Plain-text document sources:
——————
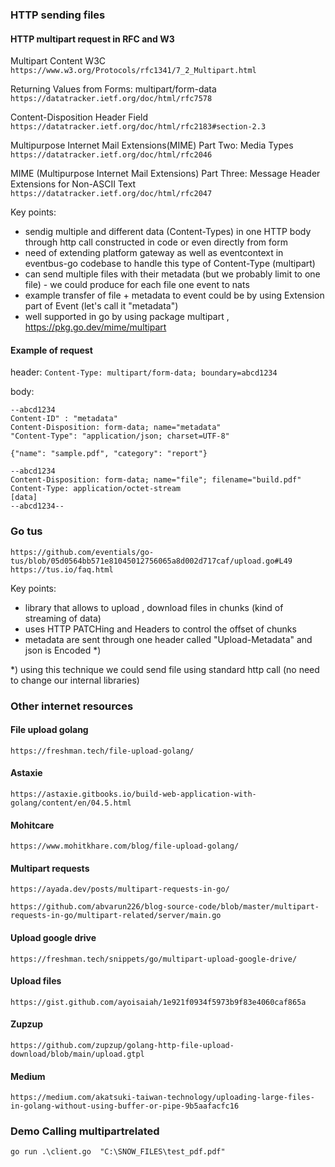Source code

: ### HTTP sending files

#### HTTP multipart request in RFC and W3

Multipart Content W3C
`https://www.w3.org/Protocols/rfc1341/7_2_Multipart.html`

 Returning Values from Forms: multipart/form-data
`https://datatracker.ietf.org/doc/html/rfc7578`

Content-Disposition Header Field
`https://datatracker.ietf.org/doc/html/rfc2183#section-2.3`

 Multipurpose Internet Mail Extensions(MIME) Part Two: Media Types
`https://datatracker.ietf.org/doc/html/rfc2046`

  MIME (Multipurpose Internet Mail Extensions) Part Three:
              Message Header Extensions for Non-ASCII Text
`https://datatracker.ietf.org/doc/html/rfc2047`

Key points:
- sendig multiple and different data (Content-Types) in one HTTP body through http call constructed in code or even directly from form
- need of extending platform gateway as well as eventcontext in eventbus-go codebase to handle this type of Content-Type (multipart)
- can send multiple files with their metadata (but we probably limit to one file) - we could produce for each file one event to nats
- example transfer of file + metadata to event could be by using Extension part of Event (let's call it "metadata")
- well supported in go by using package multipart , https://pkg.go.dev/mime/multipart

#### Example of request
header:
`Content-Type: multipart/form-data; boundary=abcd1234`

body:
```
--abcd1234
Content-ID" : "metadata"
Content-Disposition: form-data; name="metadata"
"Content-Type": "application/json; charset=UTF-8"

{"name": "sample.pdf", "category": "report"}

--abcd1234
Content-Disposition: form-data; name="file"; filename="build.pdf"
Content-Type: application/octet-stream
[data]
--abcd1234--
```

### Go tus
`https://github.com/eventials/go-tus/blob/05d0564bb571e81045012756065a8d002d717caf/upload.go#L49`
`https://tus.io/faq.html`

Key points:
- library that allows to upload , download files in chunks (kind of streaming of data)
- uses HTTP PATCHing and Headers to control the offset of chunks
- metadata are sent through one header called "Upload-Metadata" and json is Encoded *)

*) using this technique we could send file using standard http call (no need to change our internal libraries)

### Other internet resources
#### File upload golang
`https://freshman.tech/file-upload-golang/`

#### Astaxie
`https://astaxie.gitbooks.io/build-web-application-with-golang/content/en/04.5.html`

#### Mohitcare
`https://www.mohitkhare.com/blog/file-upload-golang/`

#### Multipart requests
`https://ayada.dev/posts/multipart-requests-in-go/`

`https://github.com/abvarun226/blog-source-code/blob/master/multipart-requests-in-go/multipart-related/server/main.go`

#### Upload google drive
`https://freshman.tech/snippets/go/multipart-upload-google-drive/`

#### Upload files
`https://gist.github.com/ayoisaiah/1e921f0934f5973b9f83e4060caf865a`

#### Zupzup
`https://github.com/zupzup/golang-http-file-upload-download/blob/main/upload.gtpl`

#### Medium
`https://medium.com/akatsuki-taiwan-technology/uploading-large-files-in-golang-without-using-buffer-or-pipe-9b5aafacfc16`


### Demo Calling multipartrelated
`go run .\client.go  "C:\SNOW_FILES\test_pdf.pdf" `

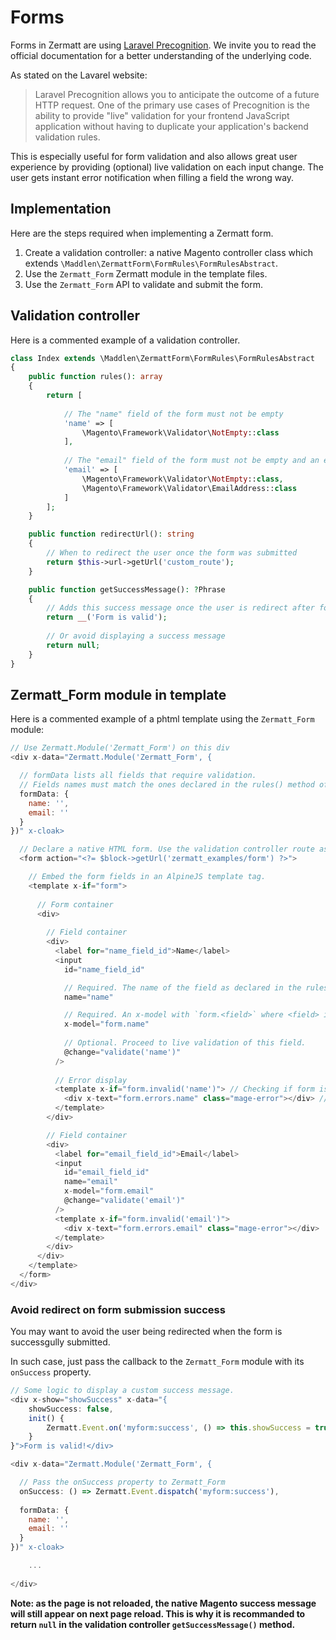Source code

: # Forms

Forms in Zermatt are using [Laravel Precognition](https://laravel.com/docs/precognition). We invite you to read the official documentation for a better understanding of the underlying code.

As stated on the Lavarel website:

> Laravel Precognition allows you to anticipate the outcome of a future HTTP request. One of the primary use cases of Precognition is the ability to provide "live" validation for your frontend JavaScript application without having to duplicate your application's backend validation rules.

This is especially useful for form validation and also allows great user experience by providing (optional) live validation on each input change. The user gets instant error notification when filling a field the wrong way.

## Implementation

Here are the steps required when implementing a Zermatt form.

1. Create a validation controller: a native Magento controller class which extends `\Maddlen\ZermattForm\FormRules\FormRulesAbstract`.
2. Use the `Zermatt_Form` Zermatt module in the template files.
3. Use the `Zermatt_Form` API to validate and submit the form.

## Validation controller

Here is a commented example of a validation controller.

```php
class Index extends \Maddlen\ZermattForm\FormRules\FormRulesAbstract
{
    public function rules(): array
    {
        return [
            
            // The "name" field of the form must not be empty
            'name' => [
                \Magento\Framework\Validator\NotEmpty::class
            ],
            
            // The "email" field of the form must not be empty and an email address
            'email' => [
                \Magento\Framework\Validator\NotEmpty::class, 
                \Magento\Framework\Validator\EmailAddress::class
            ]
        ];
    }

    public function redirectUrl(): string
    {
        // When to redirect the user once the form was submitted
        return $this->url->getUrl('custom_route');
    }

    public function getSuccessMessage(): ?Phrase
    {
        // Adds this success message once the user is redirect after form submission
        return __('Form is valid');
        
        // Or avoid displaying a success message
        return null;
    }
}
```

## Zermatt_Form module in template

Here is a commented example of a phtml template using the `Zermatt_Form` module:

```js
// Use Zermatt.Module('Zermatt_Form') on this div
<div x-data="Zermatt.Module('Zermatt_Form', {

  // formData lists all fields that require validation.
  // Fields names must match the ones declared in the rules() method of the validation controller.
  formData: {
    name: '', 
    email: ''
  }
})" x-cloak>

  // Declare a native HTML form. Use the validation controller route as "action" attribute.
  <form action="<?= $block->getUrl('zermatt_examples/form') ?>">

    // Embed the form fields in an AlpineJS template tag.
    <template x-if="form">
      
      // Form container
      <div>
        
        // Field container
        <div>
          <label for="name_field_id">Name</label>
          <input
            id="name_field_id"

            // Required. The name of the field as declared in the rules() method of the validation controller.
            name="name"

            // Required. An x-model with `form.<field>` where <field> is he name of the field as declared in the rules() method of the validation controller.
            x-model="form.name"
            
            // Optional. Proceed to live validation of this field.
            @change="validate('name')"
          />
          
          // Error display
          <template x-if="form.invalid('name')"> // Checking if form is invalid for a given field
            <div x-text="form.errors.name" class="mage-error"></div> // Display the error returned by the validation controller.
          </template>
        </div>

        // Field container
        <div>
          <label for="email_field_id">Email</label>
          <input
            id="email_field_id"
            name="email"
            x-model="form.email"
            @change="validate('email')"
          />
          <template x-if="form.invalid('email')">
            <div x-text="form.errors.email" class="mage-error"></div>
          </template>
        </div>
      </div>
    </template>
  </form>
</div>
```

### Avoid redirect on form submission success

You may want to avoid the user being redirected when the form is successgully submitted.

In such case, just pass the callback to the `Zermatt_Form` module with its `onSuccess` property.

```js
// Some logic to display a custom success message.
<div x-show="showSuccess" x-data="{
    showSuccess: false,
    init() {
        Zermatt.Event.on('myform:success', () => this.showSuccess = true)
    }
}">Form is valid!</div>

<div x-data="Zermatt.Module('Zermatt_Form', {

  // Pass the onSuccess property to Zermatt_Form
  onSuccess: () => Zermatt.Event.dispatch('myform:success'),
  
  formData: {
    name: '',
    email: ''
  }
})" x-cloak>

    ...
    
</div>
```

**Note: as the page is not reloaded, the native Magento success message will still appear on next page reload. This is why it is recommanded to return `null` in the validation controller `getSuccessMessage()` method.** 

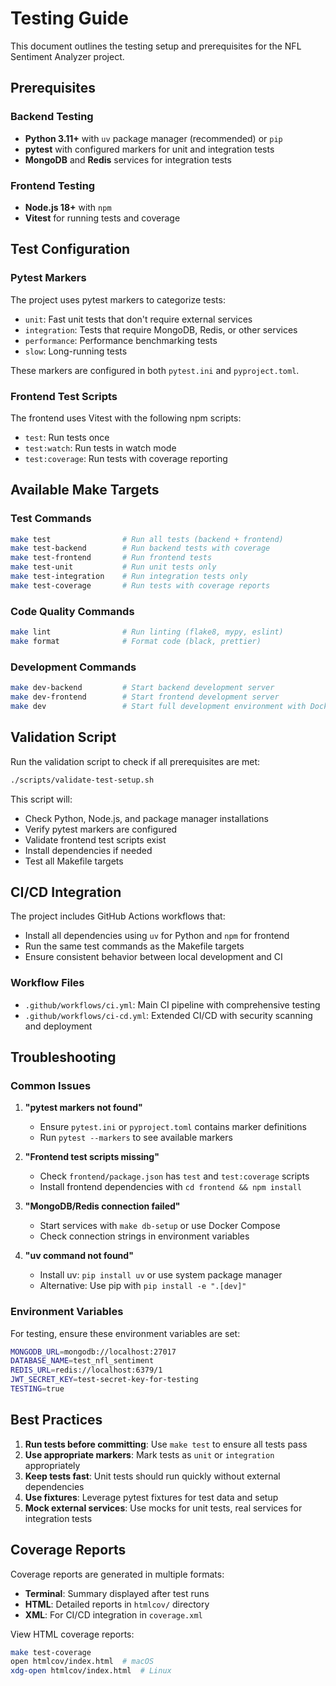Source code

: # Testing Guide

This document outlines the testing setup and prerequisites for the NFL Sentiment Analyzer project.

## Prerequisites

### Backend Testing
- **Python 3.11+** with `uv` package manager (recommended) or `pip`
- **pytest** with configured markers for unit and integration tests
- **MongoDB** and **Redis** services for integration tests

### Frontend Testing  
- **Node.js 18+** with `npm`
- **Vitest** for running tests and coverage

## Test Configuration

### Pytest Markers
The project uses pytest markers to categorize tests:
- `unit`: Fast unit tests that don't require external services
- `integration`: Tests that require MongoDB, Redis, or other services
- `performance`: Performance benchmarking tests
- `slow`: Long-running tests

These markers are configured in both `pytest.ini` and `pyproject.toml`.

### Frontend Test Scripts
The frontend uses Vitest with the following npm scripts:
- `test`: Run tests once
- `test:watch`: Run tests in watch mode
- `test:coverage`: Run tests with coverage reporting

## Available Make Targets

### Test Commands
```bash
make test                # Run all tests (backend + frontend)
make test-backend        # Run backend tests with coverage
make test-frontend       # Run frontend tests
make test-unit           # Run unit tests only
make test-integration    # Run integration tests only
make test-coverage       # Run tests with coverage reports
```

### Code Quality Commands
```bash
make lint                # Run linting (flake8, mypy, eslint)
make format              # Format code (black, prettier)
```

### Development Commands
```bash
make dev-backend         # Start backend development server
make dev-frontend        # Start frontend development server
make dev                 # Start full development environment with Docker
```

## Validation Script

Run the validation script to check if all prerequisites are met:

```bash
./scripts/validate-test-setup.sh
```

This script will:
- Check Python, Node.js, and package manager installations
- Verify pytest markers are configured
- Validate frontend test scripts exist
- Install dependencies if needed
- Test all Makefile targets

## CI/CD Integration

The project includes GitHub Actions workflows that:
- Install all dependencies using `uv` for Python and `npm` for frontend
- Run the same test commands as the Makefile targets
- Ensure consistent behavior between local development and CI

### Workflow Files
- `.github/workflows/ci.yml`: Main CI pipeline with comprehensive testing
- `.github/workflows/ci-cd.yml`: Extended CI/CD with security scanning and deployment

## Troubleshooting

### Common Issues

1. **"pytest markers not found"**
   - Ensure `pytest.ini` or `pyproject.toml` contains marker definitions
   - Run `pytest --markers` to see available markers

2. **"Frontend test scripts missing"**
   - Check `frontend/package.json` has `test` and `test:coverage` scripts
   - Install frontend dependencies with `cd frontend && npm install`

3. **"MongoDB/Redis connection failed"**
   - Start services with `make db-setup` or use Docker Compose
   - Check connection strings in environment variables

4. **"uv command not found"**
   - Install uv: `pip install uv` or use system package manager
   - Alternative: Use pip with `pip install -e ".[dev]"`

### Environment Variables

For testing, ensure these environment variables are set:
```bash
MONGODB_URL=mongodb://localhost:27017
DATABASE_NAME=test_nfl_sentiment
REDIS_URL=redis://localhost:6379/1
JWT_SECRET_KEY=test-secret-key-for-testing
TESTING=true
```

## Best Practices

1. **Run tests before committing**: Use `make test` to ensure all tests pass
2. **Use appropriate markers**: Mark tests as `unit` or `integration` appropriately
3. **Keep tests fast**: Unit tests should run quickly without external dependencies
4. **Use fixtures**: Leverage pytest fixtures for test data and setup
5. **Mock external services**: Use mocks for unit tests, real services for integration tests

## Coverage Reports

Coverage reports are generated in multiple formats:
- **Terminal**: Summary displayed after test runs
- **HTML**: Detailed reports in `htmlcov/` directory
- **XML**: For CI/CD integration in `coverage.xml`

View HTML coverage reports:
```bash
make test-coverage
open htmlcov/index.html  # macOS
xdg-open htmlcov/index.html  # Linux
```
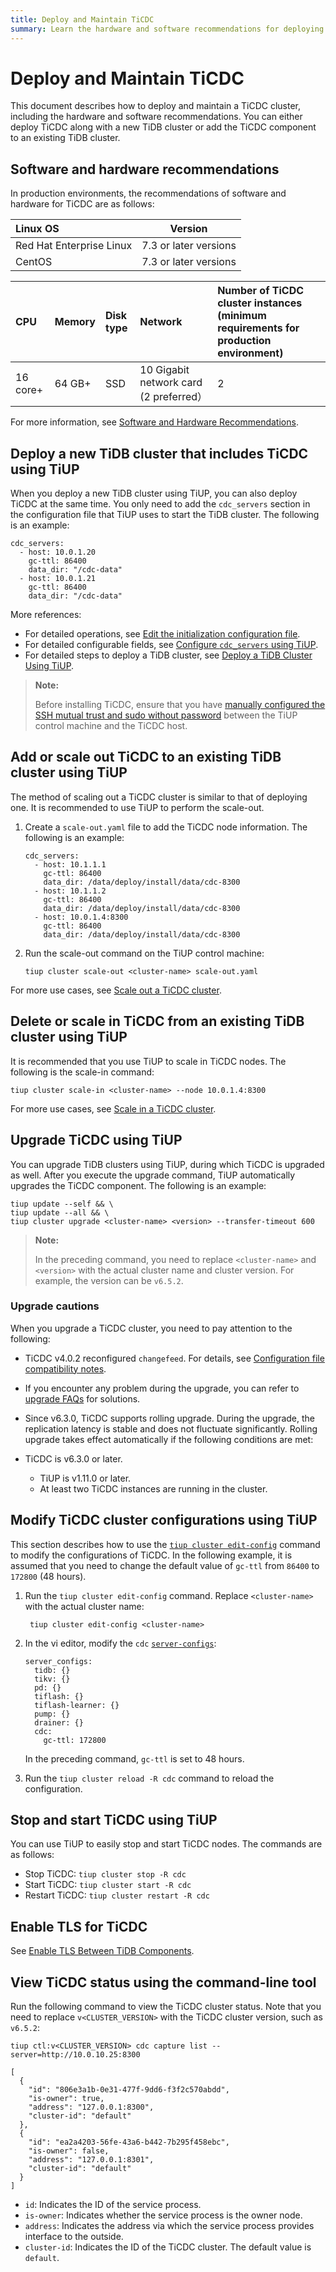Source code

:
 ```yaml
---
title: Deploy and Maintain TiCDC
summary: Learn the hardware and software recommendations for deploying and running TiCDC, and how to deploy and maintain it.
---
```


# Deploy and Maintain TiCDC

This document describes how to deploy and maintain a TiCDC cluster, including the hardware and software recommendations. You can either deploy TiCDC along with a new TiDB cluster or add the TiCDC component to an existing TiDB cluster.

## Software and hardware recommendations

In production environments, the recommendations of software and hardware for TiCDC are as follows:

| Linux OS       | Version         |
| :----------------------- | :----------: |
| Red Hat Enterprise Linux | 7.3 or later versions   |
| CentOS                   | 7.3 or later versions   |

| CPU | Memory | Disk type | Network | Number of TiCDC cluster instances (minimum requirements for production environment) |
| :--- | :--- | :--- | :--- | :--- |
| 16 core+ | 64 GB+ | SSD | 10 Gigabit network card (2 preferred） | 2 |

For more information, see [Software and Hardware Recommendations](/hardware-and-software-requirements.md).

## Deploy a new TiDB cluster that includes TiCDC using TiUP

When you deploy a new TiDB cluster using TiUP, you can also deploy TiCDC at the same time. You only need to add the `cdc_servers` section in the configuration file that TiUP uses to start the TiDB cluster. The following is an example:

```shell
cdc_servers:
  - host: 10.0.1.20
    gc-ttl: 86400
    data_dir: "/cdc-data"
  - host: 10.0.1.21
    gc-ttl: 86400
    data_dir: "/cdc-data"
```

More references:

- For detailed operations, see [Edit the initialization configuration file](/production-deployment-using-tiup.md#step-3-initialize-cluster-topology-file).
- For detailed configurable fields, see [Configure `cdc_servers` using TiUP](/tiup/tiup-cluster-topology-reference.md#cdc_servers).
- For detailed steps to deploy a TiDB cluster, see [Deploy a TiDB Cluster Using TiUP](/production-deployment-using-tiup.md).

> **Note:**
>
> Before installing TiCDC, ensure that you have [manually configured the SSH mutual trust and sudo without password](/check-before-deployment.md#manually-configure-the-ssh-mutual-trust-and-sudo-without-password) between the TiUP control machine and the TiCDC host.

## Add or scale out TiCDC to an existing TiDB cluster using TiUP

The method of scaling out a TiCDC cluster is similar to that of deploying one. It is recommended to use TiUP to perform the scale-out.

1. Create a `scale-out.yaml` file to add the TiCDC node information. The following is an example:

    ```shell
    cdc_servers:
      - host: 10.1.1.1
        gc-ttl: 86400
        data_dir: /data/deploy/install/data/cdc-8300
      - host: 10.1.1.2
        gc-ttl: 86400
        data_dir: /data/deploy/install/data/cdc-8300
      - host: 10.0.1.4:8300
        gc-ttl: 86400
        data_dir: /data/deploy/install/data/cdc-8300
    ```

2. Run the scale-out command on the TiUP control machine:

    ```shell
    tiup cluster scale-out <cluster-name> scale-out.yaml
    ```

For more use cases, see [Scale out a TiCDC cluster](/scale-tidb-using-tiup.md#scale-out-a-ticdc-cluster).

## Delete or scale in TiCDC from an existing TiDB cluster using TiUP

It is recommended that you use TiUP to scale in TiCDC nodes. The following is the scale-in command:

```shell
tiup cluster scale-in <cluster-name> --node 10.0.1.4:8300
```

For more use cases, see [Scale in a TiCDC cluster](/scale-tidb-using-tiup.md#scale-in-a-ticdc-cluster).

## Upgrade TiCDC using TiUP

You can upgrade TiDB clusters using TiUP, during which TiCDC is upgraded as well. After you execute the upgrade command, TiUP automatically upgrades the TiCDC component. The following is an example:

```shell
tiup update --self && \
tiup update --all && \
tiup cluster upgrade <cluster-name> <version> --transfer-timeout 600
```

> **Note:**
>
> In the preceding command, you need to replace `<cluster-name>` and `<version>` with the actual cluster name and cluster version. For example, the version can be `v6.5.2`.

### Upgrade cautions

When you upgrade a TiCDC cluster, you need to pay attention to the following:

- TiCDC v4.0.2 reconfigured `changefeed`. For details, see [Configuration file compatibility notes](/ticdc/ticdc-compatibility.md#cli-and-configuration-file-compatibility).
- If you encounter any problem during the upgrade, you can refer to [upgrade FAQs](/upgrade-tidb-using-tiup.md#faq) for solutions.
- Since v6.3.0, TiCDC supports rolling upgrade. During the upgrade, the replication latency is stable and does not fluctuate significantly. Rolling upgrade takes effect automatically if the following conditions are met:

- TiCDC is v6.3.0 or later.
    - TiUP is v1.11.0 or later.
    - At least two TiCDC instances are running in the cluster.

## Modify TiCDC cluster configurations using TiUP

This section describes how to use the [`tiup cluster edit-config`](/tiup/tiup-component-cluster-edit-config.md) command to modify the configurations of TiCDC. In the following example, it is assumed that you need to change the default value of `gc-ttl` from `86400` to `172800` (48 hours).

1. Run the `tiup cluster edit-config` command. Replace `<cluster-name>` with the actual cluster name:

   ```shell
    tiup cluster edit-config <cluster-name>
    ```

2. In the vi editor, modify the `cdc` [`server-configs`](/tiup/tiup-cluster-topology-reference.md#server_configs):

    ```shell
    server_configs:
      tidb: {}
      tikv: {}
      pd: {}
      tiflash: {}
      tiflash-learner: {}
      pump: {}
      drainer: {}
      cdc:
        gc-ttl: 172800
    ```

    In the preceding command, `gc-ttl` is set to 48 hours.

3. Run the `tiup cluster reload -R cdc` command to reload the configuration.

## Stop and start TiCDC using TiUP

You can use TiUP to easily stop and start TiCDC nodes. The commands are as follows:

- Stop TiCDC: `tiup cluster stop -R cdc`
- Start TiCDC: `tiup cluster start -R cdc`
- Restart TiCDC: `tiup cluster restart -R cdc`

## Enable TLS for TiCDC

See [Enable TLS Between TiDB Components](/enable-tls-between-components.md).

## View TiCDC status using the command-line tool

Run the following command to view the TiCDC cluster status. Note that you need to replace `v<CLUSTER_VERSION>` with the TiCDC cluster version, such as `v6.5.2`:

```shell
tiup ctl:v<CLUSTER_VERSION> cdc capture list --server=http://10.0.10.25:8300
```

```shell
[
  {
    "id": "806e3a1b-0e31-477f-9dd6-f3f2c570abdd",
    "is-owner": true,
    "address": "127.0.0.1:8300",
    "cluster-id": "default"
  },
  {
    "id": "ea2a4203-56fe-43a6-b442-7b295f458ebc",
    "is-owner": false,
    "address": "127.0.0.1:8301",
    "cluster-id": "default"
  }
]
```

- `id`: Indicates the ID of the service process.
- `is-owner`: Indicates whether the service process is the owner node.
- `address`: Indicates the address via which the service process provides interface to the outside.
- `cluster-id`: Indicates the ID of the TiCDC cluster. The default value is `default`.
——————
◆ DIRECTIONS ◆
Go through the data, and copy each line in which the word "configurations" appears.

◆ THE COMPLETED TASK ◆
## Modify TiCDC cluster configurations using TiUP
This section describes how to use the [`tiup cluster edit-config`](/tiup/tiup-component-cluster-edit-config.md) command to modify the configurations of TiCDC. In the following example, it is assumed that you need to change the default value of `gc-ttl` from `86400` to `172800` (48 hours).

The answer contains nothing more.